Assignment
List each line of the data that holds the string "fields".

────

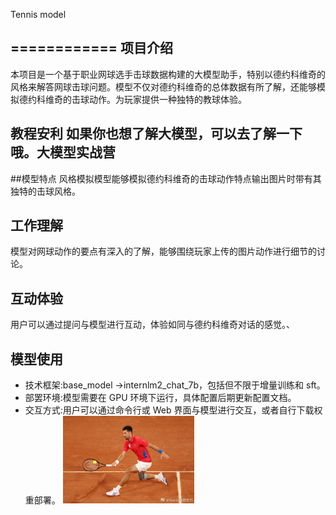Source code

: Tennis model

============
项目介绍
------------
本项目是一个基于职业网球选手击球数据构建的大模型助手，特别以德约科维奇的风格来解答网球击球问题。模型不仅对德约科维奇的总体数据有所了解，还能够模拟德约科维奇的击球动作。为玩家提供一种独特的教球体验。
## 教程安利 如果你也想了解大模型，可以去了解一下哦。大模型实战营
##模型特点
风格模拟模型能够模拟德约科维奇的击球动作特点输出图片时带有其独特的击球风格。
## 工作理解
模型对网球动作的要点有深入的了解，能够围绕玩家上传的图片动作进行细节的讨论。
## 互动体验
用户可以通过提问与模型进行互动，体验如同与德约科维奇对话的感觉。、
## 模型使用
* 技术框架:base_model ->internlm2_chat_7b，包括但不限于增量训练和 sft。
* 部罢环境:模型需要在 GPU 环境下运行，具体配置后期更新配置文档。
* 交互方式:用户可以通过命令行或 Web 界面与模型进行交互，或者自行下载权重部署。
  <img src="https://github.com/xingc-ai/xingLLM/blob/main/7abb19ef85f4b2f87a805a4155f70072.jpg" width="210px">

────

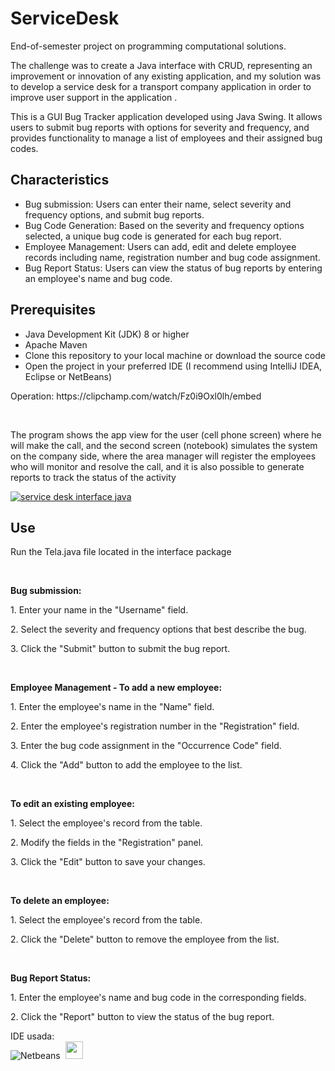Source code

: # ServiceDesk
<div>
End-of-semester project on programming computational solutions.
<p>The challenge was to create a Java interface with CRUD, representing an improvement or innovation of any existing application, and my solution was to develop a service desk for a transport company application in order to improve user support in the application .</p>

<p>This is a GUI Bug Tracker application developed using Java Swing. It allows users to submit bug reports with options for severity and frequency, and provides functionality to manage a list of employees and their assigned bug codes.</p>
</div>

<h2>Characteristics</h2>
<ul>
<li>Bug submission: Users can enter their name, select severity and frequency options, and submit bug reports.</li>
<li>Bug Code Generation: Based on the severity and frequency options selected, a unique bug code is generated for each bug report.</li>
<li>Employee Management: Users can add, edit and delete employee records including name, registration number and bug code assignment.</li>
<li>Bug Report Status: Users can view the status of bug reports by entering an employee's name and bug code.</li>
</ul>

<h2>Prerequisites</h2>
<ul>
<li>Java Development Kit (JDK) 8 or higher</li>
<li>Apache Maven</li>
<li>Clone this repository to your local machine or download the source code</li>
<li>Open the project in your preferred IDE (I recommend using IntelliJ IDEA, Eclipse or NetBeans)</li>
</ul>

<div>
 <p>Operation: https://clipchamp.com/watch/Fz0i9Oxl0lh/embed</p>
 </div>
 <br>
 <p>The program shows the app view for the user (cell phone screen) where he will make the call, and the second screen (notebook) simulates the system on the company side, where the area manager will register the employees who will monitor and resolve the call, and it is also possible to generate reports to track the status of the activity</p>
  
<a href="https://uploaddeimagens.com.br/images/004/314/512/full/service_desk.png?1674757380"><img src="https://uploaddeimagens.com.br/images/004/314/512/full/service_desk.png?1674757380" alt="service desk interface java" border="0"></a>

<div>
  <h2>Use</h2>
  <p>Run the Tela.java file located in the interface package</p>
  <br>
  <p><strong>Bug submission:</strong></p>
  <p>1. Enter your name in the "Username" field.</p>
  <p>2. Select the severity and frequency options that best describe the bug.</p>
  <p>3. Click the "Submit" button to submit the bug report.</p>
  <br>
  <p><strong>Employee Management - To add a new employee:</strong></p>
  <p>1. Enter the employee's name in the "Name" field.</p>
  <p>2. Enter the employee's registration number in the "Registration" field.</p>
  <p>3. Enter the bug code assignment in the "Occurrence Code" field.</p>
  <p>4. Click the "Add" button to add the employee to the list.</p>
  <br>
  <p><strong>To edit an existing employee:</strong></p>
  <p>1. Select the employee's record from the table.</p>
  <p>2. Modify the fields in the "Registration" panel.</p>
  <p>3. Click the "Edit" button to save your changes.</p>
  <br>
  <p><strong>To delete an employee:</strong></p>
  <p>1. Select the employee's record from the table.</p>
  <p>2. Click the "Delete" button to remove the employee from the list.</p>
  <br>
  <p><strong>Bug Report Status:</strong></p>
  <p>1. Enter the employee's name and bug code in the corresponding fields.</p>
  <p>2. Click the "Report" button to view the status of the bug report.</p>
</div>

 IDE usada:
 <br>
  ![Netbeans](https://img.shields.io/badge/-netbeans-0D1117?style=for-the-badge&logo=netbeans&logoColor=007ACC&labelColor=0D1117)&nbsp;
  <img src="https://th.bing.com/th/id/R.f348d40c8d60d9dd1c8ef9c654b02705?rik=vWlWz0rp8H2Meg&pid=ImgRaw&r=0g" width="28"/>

────

Answer
  <p>2. Modify the fields in the "Registration" panel.</p>
  <p>1. Enter the employee's name and bug code in the corresponding fields.</p>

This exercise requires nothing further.